-- WHAT YOU SHOULD DO --
Determine how many lines of the material below contain "would". Report only that figure.

-- INPUT FOR THIS TASK --

= Beginning of Section =

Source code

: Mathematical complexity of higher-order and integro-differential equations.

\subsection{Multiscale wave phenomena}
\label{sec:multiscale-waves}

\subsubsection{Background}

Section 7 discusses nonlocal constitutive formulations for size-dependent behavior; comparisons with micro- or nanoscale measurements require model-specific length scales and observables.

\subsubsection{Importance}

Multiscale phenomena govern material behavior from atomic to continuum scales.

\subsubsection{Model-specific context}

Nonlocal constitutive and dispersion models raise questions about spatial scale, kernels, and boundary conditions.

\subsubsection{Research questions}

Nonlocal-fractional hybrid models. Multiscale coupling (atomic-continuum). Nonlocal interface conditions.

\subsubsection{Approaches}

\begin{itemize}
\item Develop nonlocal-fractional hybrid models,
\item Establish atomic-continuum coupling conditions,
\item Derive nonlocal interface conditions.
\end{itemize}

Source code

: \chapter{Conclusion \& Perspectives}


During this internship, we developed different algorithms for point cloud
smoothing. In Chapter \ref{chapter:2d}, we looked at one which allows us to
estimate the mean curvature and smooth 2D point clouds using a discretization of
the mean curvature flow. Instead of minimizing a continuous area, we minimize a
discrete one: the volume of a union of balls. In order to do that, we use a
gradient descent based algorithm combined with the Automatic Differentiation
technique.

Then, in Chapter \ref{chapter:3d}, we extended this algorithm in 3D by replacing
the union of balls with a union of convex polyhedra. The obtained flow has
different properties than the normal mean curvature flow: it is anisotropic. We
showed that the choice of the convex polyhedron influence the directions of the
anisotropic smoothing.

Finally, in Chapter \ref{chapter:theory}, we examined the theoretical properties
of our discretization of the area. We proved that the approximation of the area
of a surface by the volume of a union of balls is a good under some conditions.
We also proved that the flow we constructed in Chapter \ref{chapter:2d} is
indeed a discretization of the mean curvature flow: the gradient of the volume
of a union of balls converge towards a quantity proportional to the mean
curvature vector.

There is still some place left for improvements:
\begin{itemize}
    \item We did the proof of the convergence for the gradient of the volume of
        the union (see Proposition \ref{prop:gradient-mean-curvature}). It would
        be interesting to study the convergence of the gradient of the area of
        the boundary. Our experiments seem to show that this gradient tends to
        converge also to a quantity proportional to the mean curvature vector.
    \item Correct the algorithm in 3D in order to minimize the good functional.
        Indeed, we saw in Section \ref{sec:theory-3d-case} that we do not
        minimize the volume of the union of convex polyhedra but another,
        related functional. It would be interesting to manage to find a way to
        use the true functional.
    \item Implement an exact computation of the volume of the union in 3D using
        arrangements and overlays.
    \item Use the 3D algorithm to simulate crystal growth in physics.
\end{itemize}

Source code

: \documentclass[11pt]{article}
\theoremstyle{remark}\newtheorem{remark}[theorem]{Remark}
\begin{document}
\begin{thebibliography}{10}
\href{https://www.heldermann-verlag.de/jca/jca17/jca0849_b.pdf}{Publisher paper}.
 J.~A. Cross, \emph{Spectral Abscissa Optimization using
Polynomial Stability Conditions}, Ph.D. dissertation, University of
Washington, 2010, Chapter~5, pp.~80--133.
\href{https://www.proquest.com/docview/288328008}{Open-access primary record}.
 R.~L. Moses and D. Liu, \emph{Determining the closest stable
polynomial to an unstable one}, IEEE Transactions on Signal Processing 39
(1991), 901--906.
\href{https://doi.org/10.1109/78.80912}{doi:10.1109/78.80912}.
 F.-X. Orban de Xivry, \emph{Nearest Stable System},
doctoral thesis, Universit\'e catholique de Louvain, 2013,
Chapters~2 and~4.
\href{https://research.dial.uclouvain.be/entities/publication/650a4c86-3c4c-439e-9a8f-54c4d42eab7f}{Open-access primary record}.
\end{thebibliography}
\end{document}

= End of Section =

-- RESULT --
2